While it has taken 20 years for producers Jon Landau and James Cameron to finally bring their adaptation of Yukito Kishiro’s manga series Alita: Battle Angel to the big-screen, to say that it has languished in development hell would be doing those involved a disservice.
Landau and Cameron have worked tirelessly during this time to ready the cyber-punk action film, which is set in a dystopian future where Christoph Waltz’s cyber-doctor discovers the unconscious titular cyborg, who has amnesia and doesn’t reember that she used to be a fearsome warrior.
Alita was originally brought to Landau and Cameron in 1999 by Oscar winning director Guillermo del Toro, who intended to direct it “because he felt it was a film his eight-year-old daughter needed to hear and experience.”
Why did it take 20 years to make Alita?
The core story of “a girl who thought she was insignificant but then discovers that inside of herself is the ability to be a hero” was very important to Cameron and Landau, too.
“We feel like there can never be enough inspirational women characters. Jim and I have talked about the incredible roles that each of our mothers have played in our lives. How they have influenced us with their strength and perseverance through different kinds of adversity. We really wanted to make something inspirational.”
However, it then took five years to get Alita’s script right, at which point Del Toro had moved onto other projects and Cameron had turned his attention to Avatar. The huge success of that meant that Alita was soon on the back-burner again.
“If we wanted to honor it we knew we had to find a director,” continues Landau. “We wanted to find someone we could partner with. Someone we could leave our child with.” Then, during a social lunch with Robert Rodriguez, where Cameron admitted he would be consumed by Avatar sequels for the foreseeable future, the Texan director revealed himself to be the perfect man for the job. There was just one task that he had to complete.
“Jim showed him the artwork that we had created and gave him a script that he knew was too long. It was 186 pages, with 600 pages of notes. Jim said, ‘If you can crack this, then you can direct this.’ Robert went off in a relatively unprecedented manner with no deal in place.”
“He said, ’I’m not going to re-write this. I’m going to edit this. Because you do not re-write Jim Cameron.’ He edited that script down to 128 pages.

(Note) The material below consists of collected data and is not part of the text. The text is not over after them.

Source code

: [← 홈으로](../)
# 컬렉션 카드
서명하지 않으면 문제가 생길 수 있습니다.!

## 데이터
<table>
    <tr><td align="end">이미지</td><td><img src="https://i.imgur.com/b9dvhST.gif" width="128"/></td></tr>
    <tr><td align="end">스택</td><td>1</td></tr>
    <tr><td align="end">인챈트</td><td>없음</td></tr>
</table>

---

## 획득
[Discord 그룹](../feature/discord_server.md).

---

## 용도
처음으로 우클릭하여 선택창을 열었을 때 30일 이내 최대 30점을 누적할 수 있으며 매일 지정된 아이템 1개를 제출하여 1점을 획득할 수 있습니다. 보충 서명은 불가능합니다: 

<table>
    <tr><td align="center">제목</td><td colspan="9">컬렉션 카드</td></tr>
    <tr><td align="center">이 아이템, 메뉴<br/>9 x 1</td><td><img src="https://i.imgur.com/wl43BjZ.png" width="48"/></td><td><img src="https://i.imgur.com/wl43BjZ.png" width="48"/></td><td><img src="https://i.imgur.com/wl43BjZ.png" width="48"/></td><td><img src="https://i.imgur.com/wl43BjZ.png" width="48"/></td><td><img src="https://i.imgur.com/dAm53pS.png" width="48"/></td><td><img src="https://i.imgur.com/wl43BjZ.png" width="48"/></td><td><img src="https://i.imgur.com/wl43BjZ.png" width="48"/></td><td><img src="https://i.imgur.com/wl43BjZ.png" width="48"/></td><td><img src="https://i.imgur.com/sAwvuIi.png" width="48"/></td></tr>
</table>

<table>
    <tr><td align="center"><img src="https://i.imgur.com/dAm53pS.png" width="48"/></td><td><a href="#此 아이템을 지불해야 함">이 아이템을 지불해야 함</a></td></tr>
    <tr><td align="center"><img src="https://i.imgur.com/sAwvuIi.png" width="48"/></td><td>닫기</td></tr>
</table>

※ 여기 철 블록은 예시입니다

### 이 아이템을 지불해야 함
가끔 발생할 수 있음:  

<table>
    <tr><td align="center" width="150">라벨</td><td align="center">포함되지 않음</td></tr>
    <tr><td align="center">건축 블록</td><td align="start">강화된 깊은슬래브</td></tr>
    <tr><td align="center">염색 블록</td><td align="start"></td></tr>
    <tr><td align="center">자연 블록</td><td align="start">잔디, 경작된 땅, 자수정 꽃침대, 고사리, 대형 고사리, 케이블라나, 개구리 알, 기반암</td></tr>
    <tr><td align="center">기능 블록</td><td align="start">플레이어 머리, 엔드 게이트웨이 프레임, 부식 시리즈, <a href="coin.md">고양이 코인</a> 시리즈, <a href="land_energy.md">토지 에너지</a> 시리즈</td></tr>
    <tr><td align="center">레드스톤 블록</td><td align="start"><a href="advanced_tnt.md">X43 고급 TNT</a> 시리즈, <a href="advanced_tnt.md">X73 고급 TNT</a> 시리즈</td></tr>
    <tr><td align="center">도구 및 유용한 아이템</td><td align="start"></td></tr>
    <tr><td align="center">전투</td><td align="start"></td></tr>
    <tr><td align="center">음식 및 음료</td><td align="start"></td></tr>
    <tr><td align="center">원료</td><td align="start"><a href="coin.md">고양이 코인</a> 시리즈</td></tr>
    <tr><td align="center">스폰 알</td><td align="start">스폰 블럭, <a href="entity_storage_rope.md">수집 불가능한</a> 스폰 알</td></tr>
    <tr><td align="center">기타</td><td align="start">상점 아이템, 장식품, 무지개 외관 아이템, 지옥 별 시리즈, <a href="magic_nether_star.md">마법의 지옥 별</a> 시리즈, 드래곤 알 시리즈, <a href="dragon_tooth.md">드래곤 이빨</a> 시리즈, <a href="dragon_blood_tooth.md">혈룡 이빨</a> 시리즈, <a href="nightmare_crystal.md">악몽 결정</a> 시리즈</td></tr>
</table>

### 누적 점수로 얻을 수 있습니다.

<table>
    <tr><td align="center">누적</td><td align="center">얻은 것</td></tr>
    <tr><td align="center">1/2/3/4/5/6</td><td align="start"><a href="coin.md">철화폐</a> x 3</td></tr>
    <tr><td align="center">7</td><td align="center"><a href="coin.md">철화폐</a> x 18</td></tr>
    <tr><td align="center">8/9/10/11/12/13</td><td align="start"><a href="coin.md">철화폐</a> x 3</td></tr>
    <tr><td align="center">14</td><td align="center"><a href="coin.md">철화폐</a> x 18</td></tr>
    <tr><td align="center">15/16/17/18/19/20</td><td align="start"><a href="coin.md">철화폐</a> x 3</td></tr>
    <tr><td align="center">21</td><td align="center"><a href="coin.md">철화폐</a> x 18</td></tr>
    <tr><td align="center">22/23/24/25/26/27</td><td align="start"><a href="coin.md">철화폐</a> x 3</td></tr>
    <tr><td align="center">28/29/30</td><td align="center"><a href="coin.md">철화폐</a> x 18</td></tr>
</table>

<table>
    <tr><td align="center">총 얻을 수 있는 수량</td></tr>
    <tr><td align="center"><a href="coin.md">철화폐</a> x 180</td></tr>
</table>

When Jim and I got it back we read it, and we weren’t missing anything.”
Rodriguez spent a further 5 years working on Alita, and then, in 2016, the next hurdle arrived in the shape of finding the right actress to portray Alita. After a lengthy casting process the titular role was claimed by Rosa Salazar, who, according to Landau, stood out because she was able to go from having the “wide-eyed innocence” of Alita to “a warrior seeking vengeance and revenge.”
Salazar was more than ready for the role, too, and fully embraced the history, size and expectations of the blockbuster.
“Anytime I feel anxious about something I go towards it,” says Salazar. “I think that’s one of the main attributes of Alita actually. Going to work is the one thing that grounds me. That’s the one thing that makes me feel less anxious. If I’m nervous about an audition that’s because I haven’t gotten inspired yet. I have to start working on it and getting inspired by the story.”
“With this I felt confident, powerful, and ready. I had so much pent up creative energy that I was incredibly ready and prepared to take on this task. When I came to this I had a nice level of confidence in myself and my abilities and my presence on the set and so I was just ready to jump in.”
Alita: Battle Angel is released on February 14.